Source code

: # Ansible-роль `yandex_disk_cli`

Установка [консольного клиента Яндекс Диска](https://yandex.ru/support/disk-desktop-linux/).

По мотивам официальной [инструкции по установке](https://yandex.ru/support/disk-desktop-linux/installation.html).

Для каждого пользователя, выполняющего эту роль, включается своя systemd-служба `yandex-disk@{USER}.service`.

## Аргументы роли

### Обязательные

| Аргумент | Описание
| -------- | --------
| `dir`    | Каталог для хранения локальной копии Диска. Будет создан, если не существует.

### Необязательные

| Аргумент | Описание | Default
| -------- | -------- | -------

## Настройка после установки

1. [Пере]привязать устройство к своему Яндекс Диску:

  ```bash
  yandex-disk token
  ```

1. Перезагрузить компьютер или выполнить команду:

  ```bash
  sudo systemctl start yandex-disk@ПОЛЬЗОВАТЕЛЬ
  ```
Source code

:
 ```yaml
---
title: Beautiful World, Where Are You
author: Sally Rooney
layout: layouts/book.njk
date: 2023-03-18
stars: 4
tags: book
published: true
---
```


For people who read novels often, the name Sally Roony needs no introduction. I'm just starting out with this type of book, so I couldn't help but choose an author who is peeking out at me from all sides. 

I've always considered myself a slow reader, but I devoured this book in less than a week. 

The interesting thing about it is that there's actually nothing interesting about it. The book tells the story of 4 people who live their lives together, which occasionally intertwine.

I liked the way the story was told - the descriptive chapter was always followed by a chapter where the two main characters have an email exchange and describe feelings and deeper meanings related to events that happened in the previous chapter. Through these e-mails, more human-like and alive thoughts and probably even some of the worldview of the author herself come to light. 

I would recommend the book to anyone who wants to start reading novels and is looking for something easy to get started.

☆ ☆ ☆ ☆

## REQUIRED WORK
Scan the data for lines containing "https" and copy all of them.

## SOLUTION TO THE PROBLEM
Установка [консольного клиента Яндекс Диска](https://yandex.ru/support/disk-desktop-linux/).
По мотивам официальной [инструкции по установке](https://yandex.ru/support/disk-desktop-linux/installation.html).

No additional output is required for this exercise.